Rachel est l’auteur bien connu de trois recueils de poé­sie, Regain, De loin et Nébo[1], qui ont fait d’elle une pion­nière de la poé­sie hébraïque contem­po­raine. A côté de cette œuvre poé­tique, comme en miroir, Rachel a aussi écrit vingt et un articles, essen­tiel­le­ment lit­té­raires, en hébreu entre 1920 et 1930, hor­mis le pre­mier, Sur les rives de Tibé­riade, écrit en russe en 1919. Cet aspect de l’œuvre de Rachel consti­tue un visage tout à fait méconnu et qu’il est impor­tant de décou­vrir pour mieux com­prendre sa poé­sie.
Publiés au fur et à mesure de leur écri­ture dans dif­fé­rents jour­naux et revues lit­té­raires[2], ces articles ont été réunis pour la pre­mière fois dans l’édition de 1939 des écrits de Rachel où ils occupent une tren­taine de pages, comme ses tra­duc­tions. Nous pro­po­sons, à titre d’exemples signi­fi­ca­tifs, la pré­sen­ta­tion et la tra­duc­tion à par­tir de l’hébreu de deux de ses articles : Vic­times ?  et En sou­ve­nir de Pasia Avram­zon. Ces deux articles ont en com­mun d’évoquer la vie des pion­niers, de s’interroger sur les véri­tables res­sorts de leur action et de nous faire une pein­ture de ce qu’était le vrai cou­rage selon Rachel.

1

De la joie de contem­pler l’aurore

Dans cet article de 1929, Rachel se penche avec ardeur sur un article de Moshé Bei­lin­son, consa­cré à la seconde vague d’immigration et publié dans le jour­nal Davar en décembre 1928 sous le titre de XXVe anni­ver­saire de la Seconde ‘aliyah.

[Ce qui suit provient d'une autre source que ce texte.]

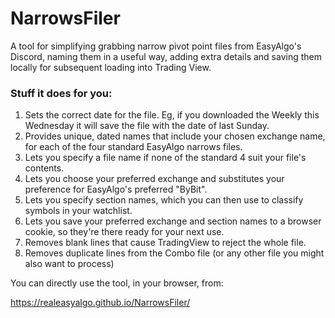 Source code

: # NarrowsFiler
A tool for simplifying grabbing narrow pivot point files from EasyAlgo's Discord, naming them in a useful way, adding extra details and saving them locally for subsequent loading into Trading View.

### Stuff it does for you:
1. Sets the correct date for the file. Eg, if you downloaded the Weekly this Wednesday it will save the file with the date of last Sunday.
1. Provides unique, dated names that include your chosen exchange name, for each of the four standard EasyAlgo narrows files.
1. Lets you specify a file name if none of the standard 4 suit your file's contents.
1. Lets you choose your preferred exchange and substitutes your preference for EasyAlgo's preferred "ByBit".
1. Lets you specify section names, which you can then use to classify symbols in your watchlist.
1. Lets you save your preferred exchange and section names to a browser cookie, so they're there ready for your next use.
1. Removes blank lines that cause TradingView to reject the whole file.
1. Removes duplicate lines from the Combo file (or any other file you might also want to process)

You can directly use the tool, in your browser, from:

https://realeasyalgo.github.io/NarrowsFiler/



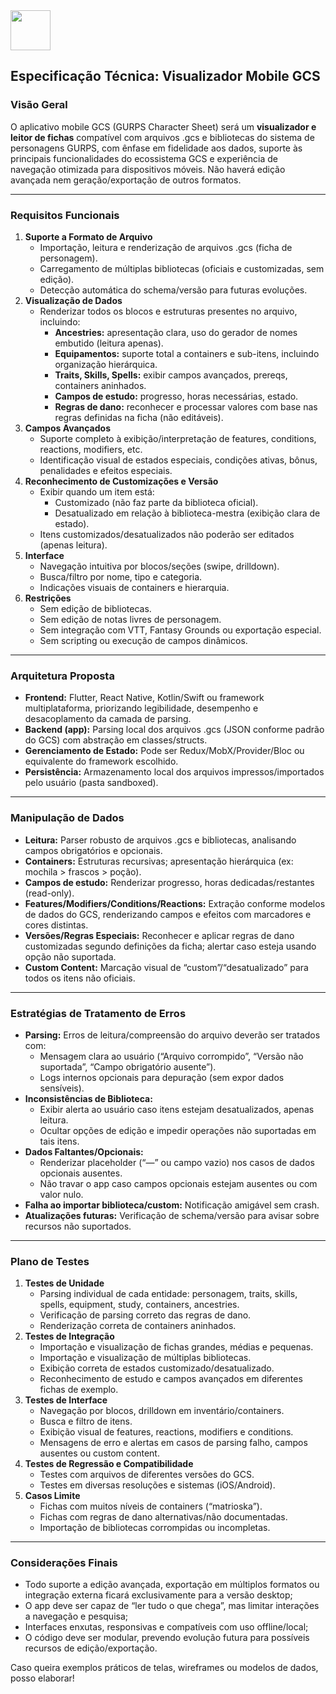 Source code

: <img src="https://r2cdn.perplexity.ai/pplx-full-logo-primary-dark%402x.png" style="height:64px;margin-right:32px"/>

## Especificação Técnica: Visualizador Mobile GCS

### Visão Geral

O aplicativo mobile GCS (GURPS Character Sheet) será um **visualizador e leitor de fichas** compatível com arquivos .gcs e bibliotecas do sistema de personagens GURPS, com ênfase em fidelidade aos dados, suporte às principais funcionalidades do ecossistema GCS e experiência de navegação otimizada para dispositivos móveis. Não haverá edição avançada nem geração/exportação de outros formatos.

***

### Requisitos Funcionais

1. **Suporte a Formato de Arquivo**
    - Importação, leitura e renderização de arquivos .gcs (ficha de personagem).
    - Carregamento de múltiplas bibliotecas (oficiais e customizadas, sem edição).
    - Detecção automática do schema/versão para futuras evoluções.
2. **Visualização de Dados**
    - Renderizar todos os blocos e estruturas presentes no arquivo, incluindo:
        - **Ancestries:** apresentação clara, uso do gerador de nomes embutido (leitura apenas).
        - **Equipamentos:** suporte total a containers e sub-itens, incluindo organização hierárquica.
        - **Traits, Skills, Spells:** exibir campos avançados, prereqs, containers aninhados.
        - **Campos de estudo:** progresso, horas necessárias, estado.
        - **Regras de dano:** reconhecer e processar valores com base nas regras definidas na ficha (não editáveis).
3. **Campos Avançados**
    - Suporte completo à exibição/interpretação de features, conditions, reactions, modifiers, etc.
    - Identificação visual de estados especiais, condições ativas, bônus, penalidades e efeitos especiais.
4. **Reconhecimento de Customizações e Versão**
    - Exibir quando um item está:
        - Customizado (não faz parte da biblioteca oficial).
        - Desatualizado em relação à biblioteca-mestra (exibição clara de estado).
    - Itens customizados/desatualizados não poderão ser editados (apenas leitura).
5. **Interface**
    - Navegação intuitiva por blocos/seções (swipe, drilldown).
    - Busca/filtro por nome, tipo e categoria.
    - Indicações visuais de containers e hierarquia.
6. **Restrições**
    - Sem edição de bibliotecas.
    - Sem edição de notas livres de personagem.
    - Sem integração com VTT, Fantasy Grounds ou exportação especial.
    - Sem scripting ou execução de campos dinâmicos.

***

### Arquitetura Proposta

- **Frontend:** Flutter, React Native, Kotlin/Swift ou framework multiplataforma, priorizando legibilidade, desempenho e desacoplamento da camada de parsing.
- **Backend (app):** Parsing local dos arquivos .gcs (JSON conforme padrão do GCS) com abstração em classes/structs.
- **Gerenciamento de Estado:** Pode ser Redux/MobX/Provider/Bloc ou equivalente do framework escolhido.
- **Persistência:** Armazenamento local dos arquivos impressos/importados pelo usuário (pasta sandboxed).

***

### Manipulação de Dados

- **Leitura:** Parser robusto de arquivos .gcs e bibliotecas, analisando campos obrigatórios e opcionais.
- **Containers:** Estruturas recursivas; apresentação hierárquica (ex: mochila > frascos > poção).
- **Campos de estudo:** Renderizar progresso, horas dedicadas/restantes (read-only).
- **Features/Modifiers/Conditions/Reactions:** Extração conforme modelos de dados do GCS, renderizando campos e efeitos com marcadores e cores distintas.
- **Versões/Regras Especiais:** Reconhecer e aplicar regras de dano customizadas segundo definições da ficha; alertar caso esteja usando opção não suportada.
- **Custom Content:** Marcação visual de “custom”/“desatualizado” para todos os itens não oficiais.

***

### Estratégias de Tratamento de Erros

- **Parsing:** Erros de leitura/compreensão do arquivo deverão ser tratados com:
    - Mensagem clara ao usuário (“Arquivo corrompido”, “Versão não suportada”, “Campo obrigatório ausente”).
    - Logs internos opcionais para depuração (sem expor dados sensíveis).
- **Inconsistências de Biblioteca:**
    - Exibir alerta ao usuário caso itens estejam desatualizados, apenas leitura.
    - Ocultar opções de edição e impedir operações não suportadas em tais itens.
- **Dados Faltantes/Opcionais:**
    - Renderizar placeholder (“—” ou campo vazio) nos casos de dados opcionais ausentes.
    - Não travar o app caso campos opcionais estejam ausentes ou com valor nulo.
- **Falha ao importar biblioteca/custom:** Notificação amigável sem crash.
- **Atualizações futuras:** Verificação de schema/versão para avisar sobre recursos não suportados.

***

### Plano de Testes

1. **Testes de Unidade**
    - Parsing individual de cada entidade: personagem, traits, skills, spells, equipment, study, containers, ancestries.
    - Verificação de parsing correto das regras de dano.
    - Renderização correta de containers aninhados.
2. **Testes de Integração**
    - Importação e visualização de fichas grandes, médias e pequenas.
    - Importação e visualização de múltiplas bibliotecas.
    - Exibição correta de estados customizado/desatualizado.
    - Reconhecimento de estudo e campos avançados em diferentes fichas de exemplo.
3. **Testes de Interface**
    - Navegação por blocos, drilldown em inventário/containers.
    - Busca e filtro de itens.
    - Exibição visual de features, reactions, modifiers e conditions.
    - Mensagens de erro e alertas em casos de parsing falho, campos ausentes ou custom content.
4. **Testes de Regressão e Compatibilidade**
    - Testes com arquivos de diferentes versões do GCS.
    - Testes em diversas resoluções e sistemas (iOS/Android).
5. **Casos Limite**
    - Fichas com muitos níveis de containers (“matrioska”).
    - Fichas com regras de dano alternativas/não documentadas.
    - Importação de bibliotecas corrompidas ou incompletas.

***

### Considerações Finais

- Todo suporte a edição avançada, exportação em múltiplos formatos ou integração externa ficará exclusivamente para a versão desktop;
- O app deve ser capaz de “ler tudo o que chega”, mas limitar interações a navegação e pesquisa;
- Interfaces enxutas, responsivas e compatíveis com uso offline/local;
- O código deve ser modular, prevendo evolução futura para possíveis recursos de edição/exportação.

Caso queira exemplos práticos de telas, wireframes ou modelos de dados, posso elaborar!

Moshé Bei­lin­son est né en 1889 en Rus­sie et mort en 1936 à Tel-Aviv. Fils de phar­ma­cien et petit-fils par sa mère d’un intel­lec­tuel de Vil­nius, il devient méde­cin après des études en Europe occi­den­tale. Il se montre accueillant au mou­ve­ment socia­liste russe. En 1924 il part en Pales­tine, s’installe à Pétah-Tiqvah et tra­vaille comme ouvrier. A par­tir de 1925 il col­la­bore au jour­nal Davar. Cri­tique à l’égard du gou­ver­ne­ment du man­dat bri­tan­nique, il occu­pera des res­pon­sa­bi­li­tés dans le sec­teur social (assurance-maladie) ou poli­tique (membre de la Chambre des dépu­tés), et sera à l’origine de la construc­tion d’un hôpi­tal en Judée. Les écrits de Bei­lin­son, méde­cin, jour­na­liste et homme public, ont été ras­sem­blés après sa mort et publiés aux édi­tions Davar par Bra­cha Habas (En route vers l’indépendance, 1949).

Après la pre­mière vague d’immigration, de 1882 à 1903, la seconde vague, que l’auteur de Regain connaît bien puisqu’elle a gagné la Pales­tine en 1909, s’étendit de 1903 à 1914[3]. Elle cite des extraits de l’article pour les confron­ter à sa propre expé­rience, sa com­pré­hen­sion de cette seconde vague. Les hommes qui y par­ti­ci­pèrent, bien loin d’être des vic­times, ont été des conqué­rants atti­rés, comme irré­sis­ti­ble­ment, par un mou­ve­ment ascen­sion­nel[4]. Par-delà les gouffres, ils marchent vers les cimes afin de voir « l’aurore qui point ».
Etran­gers à la poli­tique, aux pou­voirs éta­blis, ils ont quitté des cités pleines de gri­saille, d’ennui, des pays qui empri­sonnent l’élan de vie. Déta­chés de toute atti­rance pour le confort bour­geois, les pion­niers ont cher­ché et retrouvé leurs vraies racines. Une année d’existence pay­sanne n’est-elle pas pré­fé­rable à toute une exis­tence pas­sée dans un lit douillet ? Là, en Terre Sainte, ils ont décou­vert un pays où il n’y avait pas d’oppression. Contrai­re­ment à ce que pense M. Bei­lin­son, ils ont mené une vie de plé­ni­tude, de vrai bon­heur.
Et Rachel d’évoquer avec fer­veur la cam­pagne, le jar­din, ce « contact qui puri­fie, renou­velle, élève, avec la terre mater­nelle ». Epris de l’antique patrie, au lieu de se com­por­ter en vic­times, ils ont semé et planté, ils ont cru et espéré. Habi­tée d’un rêve de fra­ter­nité, leur exis­tence créa­trice, en s’associant au geste créa­teur de Dieu, a revêtu une dimen­sion sacrée[5]. Rachel sou­ligne, comme dans sa poé­sie, la proxi­mité fran­cis­caine avec la nature, les ani­maux, la terre-mère[6]. Un esprit de cou­rage ani­mait la seconde vague d’immigration. En cela Bei­lin­son et Rachel s’accordent. Mais pour cette der­nière le cou­rage ne se défi­nit pas par « le renon­ce­ment à l’abondance des biens de l’exil » mais par « l’audace d’être heu­reux ». La vie du pion­nier prend sens dans la lumière de la patrie renaissante.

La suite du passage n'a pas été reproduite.